Dovrà finire l'apericena a casa di Zingaretti


----------



## Darren Marshall (21 Marzo 2020)

Admin ha scritto:


> *Cambiato orario, conferenza alle 22:30*



Fonte? Possibile che non trovo nulla, anche i mezzi d'informazione si stanno imbecillendo?


----------



## Solo (21 Marzo 2020)

Darren Marshall ha scritto:


> Fonte? Possibile che non trovo nulla, anche i mezzi d'informazione si stanno imbecillendo?


Perché non c'è nulla di ufficiale. 

È Casalino che manda i messaggi su Whatsapp ai giornalisti, che poi rilanciano su Twitter...


----------



## Solo (21 Marzo 2020)

Spperiamo che annunci le dimissioni ed il ritiro a vita privata in Siberia. 

Maledetto infame.


----------



## cris (21 Marzo 2020)

Mentana conferma: chiusura totale delle fabbriche per 15gg escluse quelle alimentari.


----------



## Solo (21 Marzo 2020)

cris ha scritto:


> Mentana conferma: chiusura totale delle fabbriche per 15gg escluse quelle alimentari.


E la logistica invece?

Gli sono rimasti due neuroni per capire che i supermercati e gli ospedali hanno bisogno di rifornimenti?


----------



## Darren Marshall (21 Marzo 2020)

Solo ha scritto:


> Perché non c'è nulla di ufficiale.
> 
> È Casalingo che manda i messaggi su Whatsapp ai giornalisti, che poi rilanciano su Twitter...



Deve fare un discorso alla nazione e non lo annunciano neanche ufficialmente? Ma siamo in mano a dei disabili?


----------



## Solo (21 Marzo 2020)

Darren Marshall ha scritto:


> Deve fare un discorso alla nazione e non lo annunciano neanche ufficialmente? Ma siamo in mano a dei disabili?


Pensa che adesso su Twitter leggo che avrebbero smentito la conferenza, forse solo dichiarazioni, e che Conte è riunito coi capi-delegazioni (dei partiti di maggioranza? Boh).

EDIT: adesso si parla di diretta Facebook (probabilmente ripresa dalla TV). Che tu sia maledetto Zuckerberg.


----------



## gabri65 (21 Marzo 2020)

Ma quale discorso volete che faccia. Mi è quasi risultata più simpatica la Fonderlein quando ci mandato un messaggio, spiccicando almeno due parole in italiano. Mi fido più di lei che di questo cialtrone buono solo per i giornaletti scandalistici, pensa te.


----------



## Ringhio8 (21 Marzo 2020)

Solo ha scritto:


> E la logistica invece?
> 
> Gli sono rimasti due neuroni per capire che i supermercati e gli ospedali hanno bisogno di rifornimenti?

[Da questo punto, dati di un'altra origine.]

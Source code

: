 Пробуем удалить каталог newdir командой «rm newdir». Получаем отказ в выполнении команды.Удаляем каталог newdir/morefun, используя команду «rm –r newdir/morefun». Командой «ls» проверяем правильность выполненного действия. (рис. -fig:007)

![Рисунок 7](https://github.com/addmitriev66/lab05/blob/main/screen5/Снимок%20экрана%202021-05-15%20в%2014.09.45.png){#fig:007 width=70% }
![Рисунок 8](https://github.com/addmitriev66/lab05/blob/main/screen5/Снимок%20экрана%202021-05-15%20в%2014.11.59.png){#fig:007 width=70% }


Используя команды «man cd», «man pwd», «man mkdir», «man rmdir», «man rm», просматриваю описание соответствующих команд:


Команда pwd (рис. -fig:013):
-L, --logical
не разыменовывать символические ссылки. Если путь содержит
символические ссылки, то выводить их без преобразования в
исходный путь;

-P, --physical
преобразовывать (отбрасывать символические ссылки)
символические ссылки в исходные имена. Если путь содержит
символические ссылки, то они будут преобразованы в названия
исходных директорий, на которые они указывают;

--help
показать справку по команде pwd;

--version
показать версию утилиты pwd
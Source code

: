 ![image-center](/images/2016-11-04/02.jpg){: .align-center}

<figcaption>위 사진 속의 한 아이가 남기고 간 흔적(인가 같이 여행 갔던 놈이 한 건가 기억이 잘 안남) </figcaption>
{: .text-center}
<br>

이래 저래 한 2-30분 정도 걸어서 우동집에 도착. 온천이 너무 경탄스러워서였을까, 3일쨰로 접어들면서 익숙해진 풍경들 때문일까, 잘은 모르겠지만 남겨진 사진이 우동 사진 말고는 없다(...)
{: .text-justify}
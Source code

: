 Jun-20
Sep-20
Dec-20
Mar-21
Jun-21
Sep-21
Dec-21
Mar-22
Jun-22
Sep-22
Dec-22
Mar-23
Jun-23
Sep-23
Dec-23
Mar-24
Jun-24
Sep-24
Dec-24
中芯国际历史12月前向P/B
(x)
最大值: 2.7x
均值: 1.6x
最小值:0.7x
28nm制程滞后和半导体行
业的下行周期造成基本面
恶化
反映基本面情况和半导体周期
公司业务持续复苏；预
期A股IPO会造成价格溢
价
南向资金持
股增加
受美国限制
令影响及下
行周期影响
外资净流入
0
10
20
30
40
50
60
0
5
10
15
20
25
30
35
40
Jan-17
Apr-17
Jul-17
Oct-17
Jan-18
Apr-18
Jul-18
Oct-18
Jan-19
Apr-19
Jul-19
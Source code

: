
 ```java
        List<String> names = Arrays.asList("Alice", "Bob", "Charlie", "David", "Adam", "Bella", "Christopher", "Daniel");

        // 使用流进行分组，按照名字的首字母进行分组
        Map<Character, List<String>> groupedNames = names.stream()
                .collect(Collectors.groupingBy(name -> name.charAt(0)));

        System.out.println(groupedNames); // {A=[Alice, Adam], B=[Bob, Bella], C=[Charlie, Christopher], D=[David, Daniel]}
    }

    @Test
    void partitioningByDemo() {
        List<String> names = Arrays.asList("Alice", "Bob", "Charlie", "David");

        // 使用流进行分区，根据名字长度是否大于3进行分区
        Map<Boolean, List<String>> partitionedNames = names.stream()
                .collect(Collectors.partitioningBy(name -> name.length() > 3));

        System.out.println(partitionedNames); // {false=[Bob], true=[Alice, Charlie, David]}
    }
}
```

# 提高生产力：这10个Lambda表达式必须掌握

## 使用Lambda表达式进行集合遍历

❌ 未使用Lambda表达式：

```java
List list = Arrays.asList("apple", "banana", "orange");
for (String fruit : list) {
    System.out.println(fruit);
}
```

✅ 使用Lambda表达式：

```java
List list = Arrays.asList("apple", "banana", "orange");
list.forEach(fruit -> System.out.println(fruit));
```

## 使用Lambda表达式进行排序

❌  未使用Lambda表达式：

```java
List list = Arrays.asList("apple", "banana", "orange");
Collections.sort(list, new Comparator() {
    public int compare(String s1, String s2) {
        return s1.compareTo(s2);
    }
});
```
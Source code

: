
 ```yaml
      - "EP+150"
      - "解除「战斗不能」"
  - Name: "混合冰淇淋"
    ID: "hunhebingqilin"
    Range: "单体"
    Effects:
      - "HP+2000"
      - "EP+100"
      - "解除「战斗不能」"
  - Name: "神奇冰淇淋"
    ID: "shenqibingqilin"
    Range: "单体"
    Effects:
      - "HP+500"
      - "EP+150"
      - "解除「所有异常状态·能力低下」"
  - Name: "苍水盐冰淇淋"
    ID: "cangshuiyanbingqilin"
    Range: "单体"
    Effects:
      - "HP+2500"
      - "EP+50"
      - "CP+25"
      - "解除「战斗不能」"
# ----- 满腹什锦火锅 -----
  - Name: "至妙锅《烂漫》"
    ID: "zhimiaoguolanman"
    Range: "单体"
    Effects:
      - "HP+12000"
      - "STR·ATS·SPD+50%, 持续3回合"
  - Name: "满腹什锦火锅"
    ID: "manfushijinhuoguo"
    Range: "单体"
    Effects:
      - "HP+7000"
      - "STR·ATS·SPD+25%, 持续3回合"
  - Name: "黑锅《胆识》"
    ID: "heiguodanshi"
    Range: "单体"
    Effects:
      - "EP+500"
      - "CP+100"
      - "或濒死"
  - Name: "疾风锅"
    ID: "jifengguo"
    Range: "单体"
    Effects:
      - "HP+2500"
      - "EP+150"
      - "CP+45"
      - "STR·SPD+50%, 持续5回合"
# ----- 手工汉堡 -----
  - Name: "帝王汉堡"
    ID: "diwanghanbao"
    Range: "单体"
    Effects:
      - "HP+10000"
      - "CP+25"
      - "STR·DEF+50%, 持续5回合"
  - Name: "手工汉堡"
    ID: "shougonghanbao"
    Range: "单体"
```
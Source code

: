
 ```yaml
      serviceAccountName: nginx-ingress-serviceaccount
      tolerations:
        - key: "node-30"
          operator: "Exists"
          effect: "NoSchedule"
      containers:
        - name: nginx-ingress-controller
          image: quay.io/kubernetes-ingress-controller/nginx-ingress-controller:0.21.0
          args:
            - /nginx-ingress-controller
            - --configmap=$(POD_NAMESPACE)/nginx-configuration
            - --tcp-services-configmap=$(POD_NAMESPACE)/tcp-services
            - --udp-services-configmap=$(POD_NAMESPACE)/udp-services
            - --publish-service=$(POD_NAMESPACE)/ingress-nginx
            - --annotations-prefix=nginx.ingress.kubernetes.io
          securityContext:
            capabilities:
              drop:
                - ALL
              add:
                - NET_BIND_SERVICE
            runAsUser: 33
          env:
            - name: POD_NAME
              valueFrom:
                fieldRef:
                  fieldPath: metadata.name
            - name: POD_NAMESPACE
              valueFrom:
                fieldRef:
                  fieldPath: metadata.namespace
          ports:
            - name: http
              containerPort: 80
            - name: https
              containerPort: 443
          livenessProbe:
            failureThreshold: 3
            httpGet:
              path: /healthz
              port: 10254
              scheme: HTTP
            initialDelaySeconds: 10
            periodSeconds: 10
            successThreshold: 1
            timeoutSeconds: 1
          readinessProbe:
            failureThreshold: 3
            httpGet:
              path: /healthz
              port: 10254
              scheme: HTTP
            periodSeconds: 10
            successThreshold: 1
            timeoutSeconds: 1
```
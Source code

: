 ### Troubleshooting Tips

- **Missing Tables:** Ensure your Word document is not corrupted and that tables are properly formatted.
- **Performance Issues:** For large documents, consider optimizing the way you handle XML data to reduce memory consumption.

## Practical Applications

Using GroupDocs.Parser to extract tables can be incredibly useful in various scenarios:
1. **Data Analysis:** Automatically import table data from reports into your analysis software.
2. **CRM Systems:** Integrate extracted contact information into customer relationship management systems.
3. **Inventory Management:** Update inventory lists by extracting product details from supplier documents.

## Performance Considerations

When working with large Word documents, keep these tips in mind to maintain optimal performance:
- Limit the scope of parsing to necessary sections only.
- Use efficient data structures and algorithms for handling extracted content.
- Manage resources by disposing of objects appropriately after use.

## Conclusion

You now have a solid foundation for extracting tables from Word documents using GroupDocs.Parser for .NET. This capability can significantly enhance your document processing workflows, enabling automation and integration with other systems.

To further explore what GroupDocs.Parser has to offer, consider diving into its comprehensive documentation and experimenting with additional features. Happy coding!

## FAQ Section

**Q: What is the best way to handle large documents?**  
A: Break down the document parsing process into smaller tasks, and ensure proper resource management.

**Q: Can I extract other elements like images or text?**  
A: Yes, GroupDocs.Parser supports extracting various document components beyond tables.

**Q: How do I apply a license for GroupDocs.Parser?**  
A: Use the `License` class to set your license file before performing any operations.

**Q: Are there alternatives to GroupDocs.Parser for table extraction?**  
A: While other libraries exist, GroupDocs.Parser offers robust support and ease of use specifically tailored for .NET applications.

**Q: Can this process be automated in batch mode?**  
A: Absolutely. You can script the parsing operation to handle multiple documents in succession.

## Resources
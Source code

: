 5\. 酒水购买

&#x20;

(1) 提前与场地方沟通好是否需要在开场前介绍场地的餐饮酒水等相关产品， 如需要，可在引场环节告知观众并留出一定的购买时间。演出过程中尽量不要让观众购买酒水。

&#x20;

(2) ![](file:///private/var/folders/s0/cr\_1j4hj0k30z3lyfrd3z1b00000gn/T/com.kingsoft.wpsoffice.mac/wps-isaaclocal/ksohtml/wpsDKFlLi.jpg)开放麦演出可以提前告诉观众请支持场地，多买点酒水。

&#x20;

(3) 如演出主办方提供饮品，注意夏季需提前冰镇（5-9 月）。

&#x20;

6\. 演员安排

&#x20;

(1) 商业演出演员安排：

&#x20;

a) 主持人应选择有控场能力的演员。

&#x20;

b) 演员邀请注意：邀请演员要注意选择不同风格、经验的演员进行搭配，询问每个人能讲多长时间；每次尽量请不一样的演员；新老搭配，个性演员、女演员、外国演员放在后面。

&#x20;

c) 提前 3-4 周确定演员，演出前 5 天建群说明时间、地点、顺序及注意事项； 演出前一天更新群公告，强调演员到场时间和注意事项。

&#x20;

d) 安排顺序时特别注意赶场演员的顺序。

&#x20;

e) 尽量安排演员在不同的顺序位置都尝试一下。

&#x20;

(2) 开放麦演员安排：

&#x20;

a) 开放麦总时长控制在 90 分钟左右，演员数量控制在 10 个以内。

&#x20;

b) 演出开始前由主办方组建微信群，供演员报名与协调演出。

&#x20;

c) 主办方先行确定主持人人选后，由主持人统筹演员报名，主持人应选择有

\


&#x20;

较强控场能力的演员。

Che neuroni vuoi che abbia sto ebete, ha davvero coraggio di chiudere la logistica e lasciare gli alimentari senza scorte


----------



## Crazy rossonero 90 (21 Marzo 2020)

Admin ha scritto:


> Come riportato da Mediaset, tra poco poco, alle ore 22:30 conferenza stampa di Conte. Il Premier potrebbe annunciare misure ancora più stringenti. Conte poco fa ha incontrato i Sindacati che a loro volta hanno chiesto di chiudere le attività non essenziali.



Sono preoccupato 
ieri e venuto fuori che Conte ha rilasciato un intervista 
pro MES senza che nessuno lo sapesse 
e senza aver interpellato il Parlamento 

se con la scusa del virus fanno questo nuovo crimine 
dobbiamo fare assolutamente qualcosa


----------



## nik10jb (21 Marzo 2020)

comunque ho letto che si può vedere anche sul canale youtube di palazzo chigi


----------



## Solo (21 Marzo 2020)

Crazy rossonero 90 ha scritto:


> Sono preoccupato
> ieri e venuto fuori che Conte ha rilasciato un intervista
> pro MES senza che nessuno lo sapesse
> e senza aver interpellato il Parlamento
> ...


Credo sia ancora troppo presto per il MES.

Prima il paese deve sentire la fame della crisi economica (che il cialtrone sta facendo di tutto per aggravare con le sue misure ridicole). 

Poi quando saremmo nella melma fino al collo allora ci piazzerà l'inchiappettata finale.


----------



## Darren Marshall (21 Marzo 2020)

Dicono che vorrebbe attuale il blocco totale solo al nord. Nel caso sarebbe folle, la gente al sud sarebbe ancor più incentivata a non rispettare le norme pensando che tanto il problema è solo li.


----------



## Crazy rossonero 90 (21 Marzo 2020)

Marilson ha scritto:


> significa cominciare a fare tamponi a tappeto e a isolare militarmente con la forza chi e' positivo. Per tutti gli altri, tracciamento tramite gps dei cellulari. *Non deve essere piu' privacy che tenga*, la gente non capisce e bisogna scalare verso l'alto con le misure.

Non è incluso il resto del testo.